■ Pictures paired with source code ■

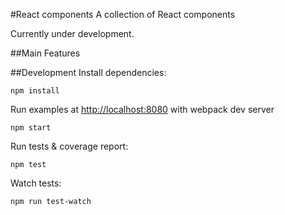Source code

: #React components
A collection of React components

Currently under development.

##Main Features

##Development
Install dependencies:

```
npm install
```

Run examples at [http://localhost:8080](http://localhost:8080) with webpack dev server

```
npm start
```

Run tests & coverage report:

```
npm test
```

Watch tests:

```
npm run test-watch
```
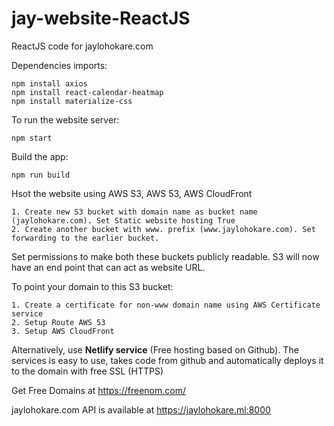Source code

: # jay-website-ReactJS
ReactJS code for jaylohokare.com

Dependencies imports:
```
npm install axios
npm install react-calendar-heatmap
npm install materialize-css
```

To run the website server:
```
npm start
```

Build the app:
```
npm run build
```

Hsot the website using AWS S3, AWS 53, AWS CloudFront 
```
1. Create new S3 bucket with domain name as bucket name (jaylohokare.com). Set Static website hosting True
2. Create another bucket with www. prefix (www.jaylohokare.com). Set forwarding to the earlier bucket.
```
Set permissions to make both these buckets publicly readable. S3 will now have an end point that can act as website URL.

To point your domain to this S3 bucket:
```
1. Create a certificate for non-www domain name using AWS Certificate service
2. Setup Route AWS 53
3. Setup AWS CloudFront 
```

Alternatively, use <b>Netlify service</b> (Free hosting based on Github). The services is easy to use, takes code from github and automatically deploys it to the domain with free SSL (HTTPS)

Get Free Domains at 
https://freenom.com/

jaylohokare.com API is available at https://jaylohokare.ml:8000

■ Prompt ■
Tell how many lines of the data contain "server". Nothing but the number belongs in the reply.

■ Written answer ■
2